Chasing the supersonic future: who is after the Boom Overture?
Pending regulatory approval, the Boom Overture, the fastest commercial aircraft to be, is expected to start operating passenger flights as early as 2029. However, like its legendary predecessor Concorde, it will not be cheap to get on board the supersonic airliner.
Its manufacturer, Boom Technology, estimates that the flight with the Overture may cost up to $5,000 per one-way ticket. Despite the expected high-ticket costs, several airlines worldwide have already included the upcoming supersonic jet in their future fleet plans.
The Boom Overture will be able to reach a speed of Mach 1.7 (about 2,100 kilometers per hour) and carry 65 to 88 passengers. That speed would allow going from New York to London in three hours and 30 minutes, against six hours and 30 minutes today.
AeroTime investigates the current deals for the Boom Overture.
The launch customer?
It was early 2016, when Richard Branson, British business magnate and founder of Virgin Group, officially confirmed that the parent company of Virgin Atlantic optioned ten Overture airliners.

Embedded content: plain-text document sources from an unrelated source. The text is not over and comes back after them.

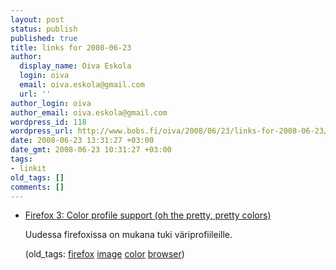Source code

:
 ```yaml
---
layout: post
status: publish
published: true
title: links for 2008-06-23
author:
  display_name: Oiva Eskola
  login: oiva
  email: oiva.eskola@gmail.com
  url: ''
author_login: oiva
author_email: oiva.eskola@gmail.com
wordpress_id: 118
wordpress_url: http://www.bobs.fi/oiva/2008/06/23/links-for-2008-06-23/
date: 2008-06-23 13:31:27 +03:00
date_gmt: 2008-06-23 10:31:27 +03:00
tags:
- linkit
old_tags: []
comments: []
---
```

<ul class="delicious">
<li>
<div class="delicious-link"><a href="http://www.dria.org/wordpress/archives/2008/04/29/633/">Firefox 3: Color profile support (oh the pretty, pretty colors)</a></div></p>
<div class="delicious-extended">Uudessa firefoxissa on mukana tuki väriprofiileille.</div></p>
<div class="delicious-tags">(old_tags: <a href="http://del.icio.us/oiva/firefox">firefox</a> <a href="http://del.icio.us/oiva/image">image</a> <a href="http://del.icio.us/oiva/color">color</a> <a href="http://del.icio.us/oiva/browser">browser</a>)</div><br />
	</li>
</ul>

At the time the deal was ultimately valued at about $2 billion. Even though it did not mean that the airline bought those aircraft, by signing a Letter of Intent (LOI) the parties agreed that if both adhered to the terms, the deal would develop further as was initially planned.

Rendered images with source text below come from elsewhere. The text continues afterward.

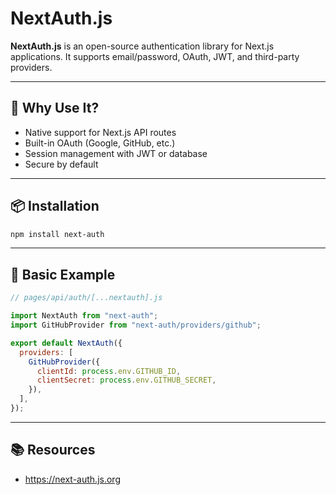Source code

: # NextAuth.js

**NextAuth.js** is an open-source authentication library for Next.js applications. It supports email/password, OAuth, JWT, and third-party providers.

---

## 🚀 Why Use It?

- Native support for Next.js API routes
- Built-in OAuth (Google, GitHub, etc.)
- Session management with JWT or database
- Secure by default

---

## 📦 Installation

```bash
npm install next-auth
```

---

## 🧪 Basic Example

```js
// pages/api/auth/[...nextauth].js

import NextAuth from "next-auth";
import GitHubProvider from "next-auth/providers/github";

export default NextAuth({
  providers: [
    GitHubProvider({
      clientId: process.env.GITHUB_ID,
      clientSecret: process.env.GITHUB_SECRET,
    }),
  ],
});
```

---

## 📚 Resources

- https://next-auth.js.org
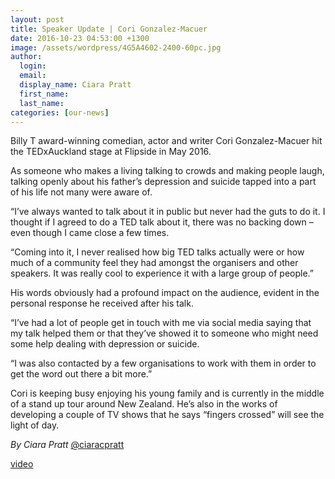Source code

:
 ```yaml
---
layout: post
title: Speaker Update | Cori Gonzalez-Macuer
date: 2016-10-23 04:53:00 +1300
image: /assets/wordpress/4G5A4602-2400-60pc.jpg
author:
  login:
  email:
  display_name: Ciara Pratt
  first_name:
  last_name:
categories: [our-news]
---
```


Billy T award-winning comedian, actor and writer Cori Gonzalez-Macuer hit the TEDxAuckland stage at Flipside in May 2016.

As someone who makes a living talking to crowds and making people laugh, talking openly about his father’s depression and suicide tapped into a part of his life not many were aware of.

“I’ve always wanted to talk about it in public but never had the guts to do it. I thought if I agreed to do a TED talk about it, there was no backing down – even though I came close a few times.

“Coming into it, I never realised how big TED talks actually were or how much of a community feel they had amongst the organisers and other speakers. It was really cool to experience it with a large group of people.”

His words obviously had a profound impact on the audience, evident in the personal response he received after his talk.

“I’ve had a lot of people get in touch with me via social media saying that my talk helped them or that they’ve showed it to someone who might need some help dealing with depression or suicide.

“I was also contacted by a few organisations to work with them in order to get the word out there a bit more.”

Cori is keeping busy enjoying his young family and is currently in the middle of a stand up tour around New Zealand. He’s also in the works of developing a couple of TV shows that he says “fingers crossed” will see the light of day.

*By Ciara Pratt* [@ciaracpratt](https://twitter.com/ciaracpratt)

[video](https://www.youtube.com/watch?v=DmDwJPAIjmw)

In the meantime, another subsidiary of Virgin Group, The Spaceship Company (TSC) committed to supporting Boom Technology in the Overture development, testing and production.
Months after the first LOI was officially signed, an undisclosed Europe-based carrier decided to follow in Virgin Group's steps. The deal included options for a total of 15 supersonic aircraft. And this is how the Overture brought its manufacturer another commitment worth $3 billion, at a time when the aircraft was just a wooden mock-up with some concept drawings.
During the 2017 Paris Air Show, Boom Technology racked up another 51 commitments for the Overture from unspecified customers.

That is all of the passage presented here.